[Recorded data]
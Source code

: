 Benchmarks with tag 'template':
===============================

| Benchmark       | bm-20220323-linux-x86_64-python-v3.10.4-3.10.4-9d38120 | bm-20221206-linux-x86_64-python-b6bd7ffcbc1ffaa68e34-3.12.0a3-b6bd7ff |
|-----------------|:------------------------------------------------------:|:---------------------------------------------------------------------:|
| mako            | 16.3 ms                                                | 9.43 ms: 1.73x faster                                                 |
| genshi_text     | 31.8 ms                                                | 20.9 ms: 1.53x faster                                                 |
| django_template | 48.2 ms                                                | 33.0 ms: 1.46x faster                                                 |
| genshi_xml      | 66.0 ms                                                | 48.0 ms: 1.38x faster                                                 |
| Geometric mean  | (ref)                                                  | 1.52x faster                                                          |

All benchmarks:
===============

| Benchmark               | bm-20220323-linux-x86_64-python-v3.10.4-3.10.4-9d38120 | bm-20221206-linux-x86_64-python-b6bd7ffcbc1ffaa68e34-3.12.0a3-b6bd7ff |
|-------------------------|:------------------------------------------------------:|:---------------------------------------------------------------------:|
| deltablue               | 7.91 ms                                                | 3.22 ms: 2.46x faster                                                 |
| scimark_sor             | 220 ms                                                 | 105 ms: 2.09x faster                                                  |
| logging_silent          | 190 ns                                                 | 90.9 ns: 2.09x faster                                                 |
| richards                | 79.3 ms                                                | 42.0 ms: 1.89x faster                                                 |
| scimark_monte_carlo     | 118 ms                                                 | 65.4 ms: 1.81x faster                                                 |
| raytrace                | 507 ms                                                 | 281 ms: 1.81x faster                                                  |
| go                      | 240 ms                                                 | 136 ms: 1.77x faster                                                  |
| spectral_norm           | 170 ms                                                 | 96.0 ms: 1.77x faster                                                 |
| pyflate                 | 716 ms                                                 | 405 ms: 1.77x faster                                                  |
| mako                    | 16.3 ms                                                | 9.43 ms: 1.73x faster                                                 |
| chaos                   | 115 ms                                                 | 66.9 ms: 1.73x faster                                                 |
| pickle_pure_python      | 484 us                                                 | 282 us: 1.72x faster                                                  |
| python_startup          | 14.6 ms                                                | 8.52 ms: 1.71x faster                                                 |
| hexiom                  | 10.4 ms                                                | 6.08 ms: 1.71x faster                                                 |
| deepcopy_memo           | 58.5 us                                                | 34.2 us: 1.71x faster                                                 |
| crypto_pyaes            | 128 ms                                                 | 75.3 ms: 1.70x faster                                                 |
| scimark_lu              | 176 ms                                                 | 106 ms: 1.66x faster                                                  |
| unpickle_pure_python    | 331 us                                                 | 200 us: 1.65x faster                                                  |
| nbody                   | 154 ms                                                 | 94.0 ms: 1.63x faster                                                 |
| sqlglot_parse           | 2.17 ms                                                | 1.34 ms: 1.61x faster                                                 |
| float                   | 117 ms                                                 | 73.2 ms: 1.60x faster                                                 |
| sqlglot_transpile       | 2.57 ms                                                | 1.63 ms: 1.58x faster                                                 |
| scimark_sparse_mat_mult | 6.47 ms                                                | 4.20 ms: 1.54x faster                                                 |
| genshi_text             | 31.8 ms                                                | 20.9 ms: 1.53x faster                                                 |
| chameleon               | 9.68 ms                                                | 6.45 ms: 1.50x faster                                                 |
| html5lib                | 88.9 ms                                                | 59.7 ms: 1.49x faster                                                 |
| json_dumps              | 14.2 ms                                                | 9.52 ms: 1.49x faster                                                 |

§ Brief
Each line above where the word "mako" occurs should be copied out.

§ Problem solution
| mako            | 16.3 ms                                                | 9.43 ms: 1.73x faster                                                 |
| mako                    | 16.3 ms                                                | 9.43 ms: 1.73x faster                                                 |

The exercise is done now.